### AIM OF THE EXERCISE
Transcribe the data. Leave out nothing.

### ENTRIES SUPPLIED
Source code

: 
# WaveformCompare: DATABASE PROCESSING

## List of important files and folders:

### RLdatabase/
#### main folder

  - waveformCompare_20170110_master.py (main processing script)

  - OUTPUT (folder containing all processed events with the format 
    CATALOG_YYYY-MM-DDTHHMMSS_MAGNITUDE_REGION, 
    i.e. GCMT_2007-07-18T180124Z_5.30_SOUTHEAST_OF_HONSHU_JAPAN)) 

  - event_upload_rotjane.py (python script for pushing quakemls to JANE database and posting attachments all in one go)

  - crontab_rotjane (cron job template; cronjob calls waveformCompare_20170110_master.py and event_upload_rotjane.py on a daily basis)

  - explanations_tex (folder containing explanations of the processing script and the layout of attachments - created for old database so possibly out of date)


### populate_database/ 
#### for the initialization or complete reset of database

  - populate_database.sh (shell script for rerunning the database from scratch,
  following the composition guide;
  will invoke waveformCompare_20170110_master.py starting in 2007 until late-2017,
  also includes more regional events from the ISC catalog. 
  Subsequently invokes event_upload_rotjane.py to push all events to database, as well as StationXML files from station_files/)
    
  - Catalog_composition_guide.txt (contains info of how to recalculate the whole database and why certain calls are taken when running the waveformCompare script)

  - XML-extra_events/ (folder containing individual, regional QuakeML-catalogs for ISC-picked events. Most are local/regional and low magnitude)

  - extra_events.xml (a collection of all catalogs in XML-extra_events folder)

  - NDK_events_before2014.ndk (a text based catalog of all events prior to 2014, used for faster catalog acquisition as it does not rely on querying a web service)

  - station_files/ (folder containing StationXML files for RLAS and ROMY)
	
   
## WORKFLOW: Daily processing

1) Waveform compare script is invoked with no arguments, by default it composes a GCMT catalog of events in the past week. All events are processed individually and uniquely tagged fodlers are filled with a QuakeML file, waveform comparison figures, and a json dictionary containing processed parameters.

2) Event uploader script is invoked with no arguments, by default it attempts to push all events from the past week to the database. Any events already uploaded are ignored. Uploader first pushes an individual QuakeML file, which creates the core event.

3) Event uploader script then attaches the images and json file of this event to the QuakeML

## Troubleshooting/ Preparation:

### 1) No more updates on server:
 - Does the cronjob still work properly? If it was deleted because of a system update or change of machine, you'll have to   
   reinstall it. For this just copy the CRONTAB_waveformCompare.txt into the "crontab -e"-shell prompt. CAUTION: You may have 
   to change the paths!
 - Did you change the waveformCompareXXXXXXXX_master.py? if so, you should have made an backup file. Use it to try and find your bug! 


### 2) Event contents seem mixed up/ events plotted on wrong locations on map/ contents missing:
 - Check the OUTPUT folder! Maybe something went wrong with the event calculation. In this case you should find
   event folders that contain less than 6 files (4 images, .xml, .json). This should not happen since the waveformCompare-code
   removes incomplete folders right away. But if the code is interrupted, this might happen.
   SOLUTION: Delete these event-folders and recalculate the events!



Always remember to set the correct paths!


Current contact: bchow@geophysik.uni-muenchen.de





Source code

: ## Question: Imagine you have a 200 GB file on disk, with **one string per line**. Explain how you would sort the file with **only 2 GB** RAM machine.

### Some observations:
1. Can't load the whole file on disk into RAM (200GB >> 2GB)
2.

### SOLUTION
Source code

: 
# WaveformCompare: DATABASE PROCESSING

## List of important files and folders:

### RLdatabase/
#### main folder

  - waveformCompare_20170110_master.py (main processing script)

  - OUTPUT (folder containing all processed events with the format 
    CATALOG_YYYY-MM-DDTHHMMSS_MAGNITUDE_REGION, 
    i.e. GCMT_2007-07-18T180124Z_5.30_SOUTHEAST_OF_HONSHU_JAPAN)) 

  - event_upload_rotjane.py (python script for pushing quakemls to JANE database and posting attachments all in one go)

  - crontab_rotjane (cron job template; cronjob calls waveformCompare_20170110_master.py and event_upload_rotjane.py on a daily basis)

  - explanations_tex (folder containing explanations of the processing script and the layout of attachments - created for old database so possibly out of date)


### populate_database/ 
#### for the initialization or complete reset of database

  - populate_database.sh (shell script for rerunning the database from scratch,
  following the composition guide;
  will invoke waveformCompare_20170110_master.py starting in 2007 until late-2017,
  also includes more regional events from the ISC catalog. 
  Subsequently invokes event_upload_rotjane.py to push all events to database, as well as StationXML files from station_files/)
    
  - Catalog_composition_guide.txt (contains info of how to recalculate the whole database and why certain calls are taken when running the waveformCompare script)

  - XML-extra_events/ (folder containing individual, regional QuakeML-catalogs for ISC-picked events. Most are local/regional and low magnitude)

  - extra_events.xml (a collection of all catalogs in XML-extra_events folder)

  - NDK_events_before2014.ndk (a text based catalog of all events prior to 2014, used for faster catalog acquisition as it does not rely on querying a web service)

  - station_files/ (folder containing StationXML files for RLAS and ROMY)
	
   
## WORKFLOW: Daily processing

1) Waveform compare script is invoked with no arguments, by default it composes a GCMT catalog of events in the past week. All events are processed individually and uniquely tagged fodlers are filled with a QuakeML file, waveform comparison figures, and a json dictionary containing processed parameters.

2) Event uploader script is invoked with no arguments, by default it attempts to push all events from the past week to the database. Any events already uploaded are ignored. Uploader first pushes an individual QuakeML file, which creates the core event.

3) Event uploader script then attaches the images and json file of this event to the QuakeML

## Troubleshooting/ Preparation:

### 1) No more updates on server:
 - Does the cronjob still work properly? If it was deleted because of a system update or change of machine, you'll have to   
   reinstall it. For this just copy the CRONTAB_waveformCompare.txt into the "crontab -e"-shell prompt. CAUTION: You may have 
   to change the paths!
 - Did you change the waveformCompareXXXXXXXX_master.py? if so, you should have made an backup file. Use it to try and find your bug! 


### 2) Event contents seem mixed up/ events plotted on wrong locations on map/ contents missing:
 - Check the OUTPUT folder! Maybe something went wrong with the event calculation. In this case you should find
   event folders that contain less than 6 files (4 images, .xml, .json). This should not happen since the waveformCompare-code
   removes incomplete folders right away. But if the code is interrupted, this might happen.
   SOLUTION: Delete these event-folders and recalculate the events!



Always remember to set the correct paths!


Current contact: bchow@geophysik.uni-muenchen.de





Source code

: ## Question: Imagine you have a 200 GB file on disk, with **one string per line**. Explain how you would sort the file with **only 2 GB** RAM machine.

### Some observations:
1. Can't load the whole file on disk into RAM (200GB >> 2GB)
2.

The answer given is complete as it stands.